Interestingly, opening a bank account was a massive challenge. It took six months. Government banks didn’t know how to support a non-profit. Private banks weren’t much better.

Another challenge is the way some men respond to women in leadership. They don’t know how to deal with women who assert themselves. Many people didn’t know how to interact with a woman asserting herself in these spaces. They’d ignore me, question my presence, or act like I didn’t belong. There’s also resistance from mid-level government staff — not frontline workers or top officials, but the ones in between. They’re suspicious of us, maybe worried we’ll uncover something. But we’re not grassroots reporters, we are grassroots practitioners.

Surprisingly, most of the pushback often came from the more “educated” crowd — extended family, acquaintances, friends. But on the ground, in the communities and schools, the response was warm and affirming. 

What kind of change are you hoping to create?

If no child under five and no adolescent ever suffered from malnutrition, that would be the dream. More so, because malnutrition is about lost opportunities, too: kids dropping out, girls getting trapped in early pregnancies, stunted brain development leading to lifelong economic disadvantages.

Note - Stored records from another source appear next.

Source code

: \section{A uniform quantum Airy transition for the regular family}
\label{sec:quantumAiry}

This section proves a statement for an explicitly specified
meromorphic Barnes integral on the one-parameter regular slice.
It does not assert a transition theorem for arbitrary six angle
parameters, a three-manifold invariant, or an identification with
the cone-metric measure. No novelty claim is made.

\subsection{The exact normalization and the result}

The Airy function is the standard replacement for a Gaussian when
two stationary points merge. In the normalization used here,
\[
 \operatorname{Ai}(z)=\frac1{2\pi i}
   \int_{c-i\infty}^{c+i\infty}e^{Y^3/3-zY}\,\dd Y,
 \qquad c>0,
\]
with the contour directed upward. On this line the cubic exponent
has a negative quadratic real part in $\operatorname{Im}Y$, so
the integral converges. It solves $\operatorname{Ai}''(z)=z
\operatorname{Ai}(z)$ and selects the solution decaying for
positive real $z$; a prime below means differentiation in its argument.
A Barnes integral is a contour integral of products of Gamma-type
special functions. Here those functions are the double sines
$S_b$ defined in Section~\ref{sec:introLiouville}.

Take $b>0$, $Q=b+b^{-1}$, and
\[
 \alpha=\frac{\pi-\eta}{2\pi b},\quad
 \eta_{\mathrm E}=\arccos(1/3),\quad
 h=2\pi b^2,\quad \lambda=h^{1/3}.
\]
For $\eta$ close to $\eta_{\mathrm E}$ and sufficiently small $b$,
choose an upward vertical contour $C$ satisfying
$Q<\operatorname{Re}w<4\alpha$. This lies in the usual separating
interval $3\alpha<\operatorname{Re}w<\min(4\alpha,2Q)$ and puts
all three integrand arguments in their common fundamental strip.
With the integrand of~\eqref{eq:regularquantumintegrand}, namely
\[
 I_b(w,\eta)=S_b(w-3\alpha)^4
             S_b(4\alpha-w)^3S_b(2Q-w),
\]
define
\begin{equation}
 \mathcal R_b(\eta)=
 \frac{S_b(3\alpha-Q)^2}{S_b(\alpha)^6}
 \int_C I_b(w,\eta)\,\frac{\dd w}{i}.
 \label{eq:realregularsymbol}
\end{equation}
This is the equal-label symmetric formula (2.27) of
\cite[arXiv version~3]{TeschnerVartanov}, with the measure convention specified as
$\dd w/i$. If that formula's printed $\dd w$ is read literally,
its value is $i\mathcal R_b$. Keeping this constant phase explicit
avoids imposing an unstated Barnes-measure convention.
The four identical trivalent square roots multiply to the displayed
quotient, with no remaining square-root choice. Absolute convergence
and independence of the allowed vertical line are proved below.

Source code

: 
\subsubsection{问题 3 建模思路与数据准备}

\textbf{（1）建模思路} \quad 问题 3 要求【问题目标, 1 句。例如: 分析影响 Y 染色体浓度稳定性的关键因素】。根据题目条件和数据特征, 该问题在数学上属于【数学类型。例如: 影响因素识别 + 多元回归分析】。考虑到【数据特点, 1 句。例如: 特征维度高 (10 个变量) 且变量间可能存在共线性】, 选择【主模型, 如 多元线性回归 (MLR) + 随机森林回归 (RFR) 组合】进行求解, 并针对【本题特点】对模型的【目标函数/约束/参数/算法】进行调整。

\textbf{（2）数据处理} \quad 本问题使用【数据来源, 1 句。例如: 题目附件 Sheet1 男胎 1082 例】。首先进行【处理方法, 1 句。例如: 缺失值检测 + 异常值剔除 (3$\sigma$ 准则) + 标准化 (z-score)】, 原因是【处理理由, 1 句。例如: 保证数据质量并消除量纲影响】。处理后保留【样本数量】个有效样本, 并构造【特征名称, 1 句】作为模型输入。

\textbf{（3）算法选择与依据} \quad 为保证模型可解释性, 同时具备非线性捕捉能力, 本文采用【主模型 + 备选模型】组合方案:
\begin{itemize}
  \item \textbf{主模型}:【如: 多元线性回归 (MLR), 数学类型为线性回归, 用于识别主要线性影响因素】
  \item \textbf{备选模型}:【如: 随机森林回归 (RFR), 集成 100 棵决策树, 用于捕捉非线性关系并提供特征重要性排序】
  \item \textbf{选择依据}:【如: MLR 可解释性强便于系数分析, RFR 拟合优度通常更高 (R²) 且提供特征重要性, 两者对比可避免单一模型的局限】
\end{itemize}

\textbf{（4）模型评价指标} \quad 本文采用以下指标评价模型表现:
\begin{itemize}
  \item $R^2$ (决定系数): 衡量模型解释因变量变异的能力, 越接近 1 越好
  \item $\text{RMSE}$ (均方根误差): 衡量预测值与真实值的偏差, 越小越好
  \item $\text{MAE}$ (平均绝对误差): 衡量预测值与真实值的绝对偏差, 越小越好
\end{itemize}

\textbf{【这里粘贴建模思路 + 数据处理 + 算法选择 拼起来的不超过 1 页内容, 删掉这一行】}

Every mother should be able to access health and nutrition services without fear or bribes. These services are technically free, but often, not in practice.

What’s next for you?

We’re building proof-of-concept models that can show deep, sustained impact — not vanity metrics. Because poverty is at the root of malnutrition, we’re creating livelihood opportunities for women. Not just jobs, but dignified work that gives them purchasing power and autonomy.

Even if we work with just one district or a few panchayats for years, that’s fine. Impact takes time. This isn’t a “we reached 20,000 people” kind of story. We don’t want surface-level scale — we want meaningful change.